=== THE DATA ===
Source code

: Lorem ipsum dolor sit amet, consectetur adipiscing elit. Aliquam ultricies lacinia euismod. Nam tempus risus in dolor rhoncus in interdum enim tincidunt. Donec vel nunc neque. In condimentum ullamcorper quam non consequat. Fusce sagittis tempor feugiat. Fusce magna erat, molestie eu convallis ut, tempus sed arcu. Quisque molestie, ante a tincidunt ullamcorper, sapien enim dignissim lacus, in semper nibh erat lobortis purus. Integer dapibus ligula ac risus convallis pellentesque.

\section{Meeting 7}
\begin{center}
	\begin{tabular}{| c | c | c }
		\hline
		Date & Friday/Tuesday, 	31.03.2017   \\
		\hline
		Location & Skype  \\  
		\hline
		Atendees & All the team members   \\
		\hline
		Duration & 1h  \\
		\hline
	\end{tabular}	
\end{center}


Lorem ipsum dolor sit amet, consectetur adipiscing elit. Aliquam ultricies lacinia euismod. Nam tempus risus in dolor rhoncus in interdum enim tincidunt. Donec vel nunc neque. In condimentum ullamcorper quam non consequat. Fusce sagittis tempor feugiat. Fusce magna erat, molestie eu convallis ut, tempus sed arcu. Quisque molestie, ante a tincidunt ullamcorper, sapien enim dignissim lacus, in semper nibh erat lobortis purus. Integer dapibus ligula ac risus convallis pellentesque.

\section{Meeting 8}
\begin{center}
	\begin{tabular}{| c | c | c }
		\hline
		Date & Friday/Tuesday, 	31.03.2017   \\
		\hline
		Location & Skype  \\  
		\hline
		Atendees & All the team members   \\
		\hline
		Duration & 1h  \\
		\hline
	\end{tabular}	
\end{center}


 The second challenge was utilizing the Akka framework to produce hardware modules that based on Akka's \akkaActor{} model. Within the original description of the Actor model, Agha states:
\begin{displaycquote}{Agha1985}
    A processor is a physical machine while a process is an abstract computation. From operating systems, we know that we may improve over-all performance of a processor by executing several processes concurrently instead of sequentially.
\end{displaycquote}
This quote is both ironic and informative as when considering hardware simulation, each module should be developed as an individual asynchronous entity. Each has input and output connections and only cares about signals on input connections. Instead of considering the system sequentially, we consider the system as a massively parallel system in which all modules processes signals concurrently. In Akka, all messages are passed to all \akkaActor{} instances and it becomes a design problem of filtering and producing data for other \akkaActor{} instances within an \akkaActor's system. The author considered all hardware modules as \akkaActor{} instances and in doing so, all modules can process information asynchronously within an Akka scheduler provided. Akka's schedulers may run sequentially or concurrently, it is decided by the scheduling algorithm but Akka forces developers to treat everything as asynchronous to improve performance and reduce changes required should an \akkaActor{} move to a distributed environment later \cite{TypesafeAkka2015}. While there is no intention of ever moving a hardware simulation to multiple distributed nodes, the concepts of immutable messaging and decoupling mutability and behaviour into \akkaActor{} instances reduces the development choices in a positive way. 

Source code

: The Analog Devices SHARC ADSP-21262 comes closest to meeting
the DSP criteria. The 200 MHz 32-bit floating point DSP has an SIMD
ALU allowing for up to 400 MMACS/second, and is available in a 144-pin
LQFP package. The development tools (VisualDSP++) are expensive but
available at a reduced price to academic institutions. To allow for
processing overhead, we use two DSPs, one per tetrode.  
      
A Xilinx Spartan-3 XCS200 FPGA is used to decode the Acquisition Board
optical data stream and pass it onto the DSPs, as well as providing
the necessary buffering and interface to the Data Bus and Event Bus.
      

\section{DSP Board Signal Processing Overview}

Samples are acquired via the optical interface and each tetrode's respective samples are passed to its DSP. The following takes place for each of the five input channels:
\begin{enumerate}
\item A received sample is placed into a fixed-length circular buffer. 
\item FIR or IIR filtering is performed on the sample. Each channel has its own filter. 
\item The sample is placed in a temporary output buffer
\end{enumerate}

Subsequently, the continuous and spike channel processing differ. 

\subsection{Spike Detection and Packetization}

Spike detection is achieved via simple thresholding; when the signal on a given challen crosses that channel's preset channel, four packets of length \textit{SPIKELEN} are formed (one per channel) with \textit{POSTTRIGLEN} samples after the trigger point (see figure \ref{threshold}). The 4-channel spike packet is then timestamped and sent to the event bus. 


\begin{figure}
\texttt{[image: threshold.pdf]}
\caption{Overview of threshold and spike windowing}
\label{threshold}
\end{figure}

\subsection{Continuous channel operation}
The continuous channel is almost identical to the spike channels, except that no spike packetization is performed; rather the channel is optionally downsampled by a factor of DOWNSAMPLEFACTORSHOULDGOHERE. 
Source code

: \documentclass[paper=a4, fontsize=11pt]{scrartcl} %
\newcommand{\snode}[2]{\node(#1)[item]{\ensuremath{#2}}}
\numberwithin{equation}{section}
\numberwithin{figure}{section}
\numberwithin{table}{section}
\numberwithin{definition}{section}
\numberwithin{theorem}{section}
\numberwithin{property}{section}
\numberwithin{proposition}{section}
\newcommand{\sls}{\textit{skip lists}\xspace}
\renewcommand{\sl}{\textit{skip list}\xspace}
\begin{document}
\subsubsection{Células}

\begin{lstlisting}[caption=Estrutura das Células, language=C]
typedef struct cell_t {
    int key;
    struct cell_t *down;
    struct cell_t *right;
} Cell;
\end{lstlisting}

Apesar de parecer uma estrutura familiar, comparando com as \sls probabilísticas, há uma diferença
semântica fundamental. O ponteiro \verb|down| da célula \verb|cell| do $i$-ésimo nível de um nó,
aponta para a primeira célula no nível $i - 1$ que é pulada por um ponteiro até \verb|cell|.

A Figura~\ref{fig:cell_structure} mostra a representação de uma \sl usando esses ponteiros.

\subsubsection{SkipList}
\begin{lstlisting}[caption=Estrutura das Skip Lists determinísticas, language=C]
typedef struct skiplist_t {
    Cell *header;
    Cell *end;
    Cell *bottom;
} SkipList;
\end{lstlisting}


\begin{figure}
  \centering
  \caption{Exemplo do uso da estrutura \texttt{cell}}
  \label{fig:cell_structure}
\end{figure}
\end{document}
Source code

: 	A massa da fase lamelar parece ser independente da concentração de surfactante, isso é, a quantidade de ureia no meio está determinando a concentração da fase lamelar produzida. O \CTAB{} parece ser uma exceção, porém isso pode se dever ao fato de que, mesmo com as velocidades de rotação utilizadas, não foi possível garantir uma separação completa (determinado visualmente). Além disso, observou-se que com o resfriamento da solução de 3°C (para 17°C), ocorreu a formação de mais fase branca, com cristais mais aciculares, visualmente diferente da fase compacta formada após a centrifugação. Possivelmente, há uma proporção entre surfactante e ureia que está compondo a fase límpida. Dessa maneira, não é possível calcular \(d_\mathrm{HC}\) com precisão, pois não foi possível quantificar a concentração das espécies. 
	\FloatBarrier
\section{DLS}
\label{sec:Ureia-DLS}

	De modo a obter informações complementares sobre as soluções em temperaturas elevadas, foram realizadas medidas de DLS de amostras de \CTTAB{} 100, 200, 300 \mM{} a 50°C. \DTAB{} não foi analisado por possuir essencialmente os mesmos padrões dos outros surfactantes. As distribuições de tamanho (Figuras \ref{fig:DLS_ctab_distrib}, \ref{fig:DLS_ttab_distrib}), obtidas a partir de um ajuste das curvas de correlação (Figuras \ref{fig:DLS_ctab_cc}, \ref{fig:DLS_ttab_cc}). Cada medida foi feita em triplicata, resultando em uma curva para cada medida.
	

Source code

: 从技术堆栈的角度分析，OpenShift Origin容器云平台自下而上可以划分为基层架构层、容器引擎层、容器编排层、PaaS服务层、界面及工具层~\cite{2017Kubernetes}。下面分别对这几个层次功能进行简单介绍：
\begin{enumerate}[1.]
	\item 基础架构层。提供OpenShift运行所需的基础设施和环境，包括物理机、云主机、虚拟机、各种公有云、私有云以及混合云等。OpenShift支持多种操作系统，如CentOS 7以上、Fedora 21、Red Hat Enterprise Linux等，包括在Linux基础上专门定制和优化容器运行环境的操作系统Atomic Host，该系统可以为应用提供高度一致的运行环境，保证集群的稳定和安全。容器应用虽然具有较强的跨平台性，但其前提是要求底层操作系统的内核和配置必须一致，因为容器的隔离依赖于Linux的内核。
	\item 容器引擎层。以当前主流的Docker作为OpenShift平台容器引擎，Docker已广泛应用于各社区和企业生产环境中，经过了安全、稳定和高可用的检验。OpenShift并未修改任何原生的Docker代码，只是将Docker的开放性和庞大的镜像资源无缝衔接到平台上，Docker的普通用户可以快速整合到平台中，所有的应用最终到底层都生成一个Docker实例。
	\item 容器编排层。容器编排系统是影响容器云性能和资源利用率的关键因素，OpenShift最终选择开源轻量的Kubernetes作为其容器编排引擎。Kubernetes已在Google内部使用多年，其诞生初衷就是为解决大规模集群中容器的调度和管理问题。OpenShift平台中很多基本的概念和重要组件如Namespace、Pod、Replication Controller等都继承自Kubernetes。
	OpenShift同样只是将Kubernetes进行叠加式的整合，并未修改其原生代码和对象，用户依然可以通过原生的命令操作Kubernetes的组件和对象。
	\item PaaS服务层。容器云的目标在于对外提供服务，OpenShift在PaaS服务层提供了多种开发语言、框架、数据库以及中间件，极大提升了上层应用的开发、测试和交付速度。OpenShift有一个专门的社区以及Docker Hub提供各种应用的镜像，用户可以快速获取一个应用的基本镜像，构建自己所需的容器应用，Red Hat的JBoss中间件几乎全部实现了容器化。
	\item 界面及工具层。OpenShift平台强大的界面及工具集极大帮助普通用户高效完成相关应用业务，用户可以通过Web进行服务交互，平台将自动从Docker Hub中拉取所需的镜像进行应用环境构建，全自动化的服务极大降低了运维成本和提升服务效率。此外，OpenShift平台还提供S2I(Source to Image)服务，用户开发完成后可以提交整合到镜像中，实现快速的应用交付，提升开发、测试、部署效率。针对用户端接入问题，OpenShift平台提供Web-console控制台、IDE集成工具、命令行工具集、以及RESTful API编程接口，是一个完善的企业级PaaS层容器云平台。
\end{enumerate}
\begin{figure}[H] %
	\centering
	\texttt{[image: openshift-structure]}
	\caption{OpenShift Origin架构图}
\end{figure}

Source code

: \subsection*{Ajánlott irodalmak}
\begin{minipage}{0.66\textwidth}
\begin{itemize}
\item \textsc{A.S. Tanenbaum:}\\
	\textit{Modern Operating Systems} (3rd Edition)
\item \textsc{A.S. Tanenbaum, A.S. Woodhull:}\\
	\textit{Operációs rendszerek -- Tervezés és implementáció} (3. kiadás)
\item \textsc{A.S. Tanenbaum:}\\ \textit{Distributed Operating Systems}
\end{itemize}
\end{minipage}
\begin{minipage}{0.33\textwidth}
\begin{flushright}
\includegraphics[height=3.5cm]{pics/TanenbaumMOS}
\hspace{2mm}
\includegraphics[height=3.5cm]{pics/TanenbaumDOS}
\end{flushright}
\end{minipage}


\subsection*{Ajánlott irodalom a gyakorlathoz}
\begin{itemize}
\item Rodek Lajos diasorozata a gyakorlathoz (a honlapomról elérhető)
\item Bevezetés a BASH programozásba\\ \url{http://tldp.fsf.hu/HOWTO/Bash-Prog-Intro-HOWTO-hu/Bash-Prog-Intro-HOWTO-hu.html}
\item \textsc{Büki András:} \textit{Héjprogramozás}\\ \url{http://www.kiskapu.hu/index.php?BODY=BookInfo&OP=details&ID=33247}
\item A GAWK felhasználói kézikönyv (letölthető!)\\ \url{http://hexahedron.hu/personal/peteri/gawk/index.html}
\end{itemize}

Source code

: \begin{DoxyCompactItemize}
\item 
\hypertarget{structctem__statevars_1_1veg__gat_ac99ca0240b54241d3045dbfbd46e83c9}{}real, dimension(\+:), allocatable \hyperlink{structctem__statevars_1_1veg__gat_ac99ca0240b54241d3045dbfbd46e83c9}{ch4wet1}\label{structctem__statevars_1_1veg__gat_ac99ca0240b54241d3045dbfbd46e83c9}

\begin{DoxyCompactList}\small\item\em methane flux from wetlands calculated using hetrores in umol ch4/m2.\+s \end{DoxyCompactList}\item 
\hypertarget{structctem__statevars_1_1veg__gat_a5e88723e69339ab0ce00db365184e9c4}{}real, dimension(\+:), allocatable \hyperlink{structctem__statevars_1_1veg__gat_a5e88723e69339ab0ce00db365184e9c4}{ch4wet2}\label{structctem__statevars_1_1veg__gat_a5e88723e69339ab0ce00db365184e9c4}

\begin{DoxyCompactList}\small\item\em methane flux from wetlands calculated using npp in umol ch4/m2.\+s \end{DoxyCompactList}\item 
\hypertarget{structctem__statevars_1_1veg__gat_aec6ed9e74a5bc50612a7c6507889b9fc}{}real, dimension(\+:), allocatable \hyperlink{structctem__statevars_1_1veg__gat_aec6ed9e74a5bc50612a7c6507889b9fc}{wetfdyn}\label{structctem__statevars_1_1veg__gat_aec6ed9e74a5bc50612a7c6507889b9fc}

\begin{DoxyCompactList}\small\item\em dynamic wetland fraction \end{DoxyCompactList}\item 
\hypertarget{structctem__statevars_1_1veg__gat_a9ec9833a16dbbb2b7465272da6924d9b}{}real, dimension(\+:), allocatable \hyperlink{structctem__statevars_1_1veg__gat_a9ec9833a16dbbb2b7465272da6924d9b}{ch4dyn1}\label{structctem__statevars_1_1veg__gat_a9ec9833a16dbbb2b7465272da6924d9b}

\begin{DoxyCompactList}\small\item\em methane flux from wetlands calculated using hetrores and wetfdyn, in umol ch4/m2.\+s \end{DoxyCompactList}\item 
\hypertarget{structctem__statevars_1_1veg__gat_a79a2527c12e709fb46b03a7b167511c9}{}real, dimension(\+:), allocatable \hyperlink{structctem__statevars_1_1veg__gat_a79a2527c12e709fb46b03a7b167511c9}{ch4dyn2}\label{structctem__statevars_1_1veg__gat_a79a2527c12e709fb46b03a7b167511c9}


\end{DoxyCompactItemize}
===
REQUIRED ACTION: All that is wanted is an exact copy of the lines above from the one with "the necessary buffering" through the one with "fixed-length circular buffer.", with both ends included.

ANSWER SECTION:
the necessary buffering and interface to the Data Bus and Event Bus.
      

\section{DSP Board Signal Processing Overview}

Samples are acquired via the optical interface and each tetrode's respective samples are passed to its DSP. The following takes place for each of the five input channels:
\begin{enumerate}
\item A received sample is placed into a fixed-length circular buffer. 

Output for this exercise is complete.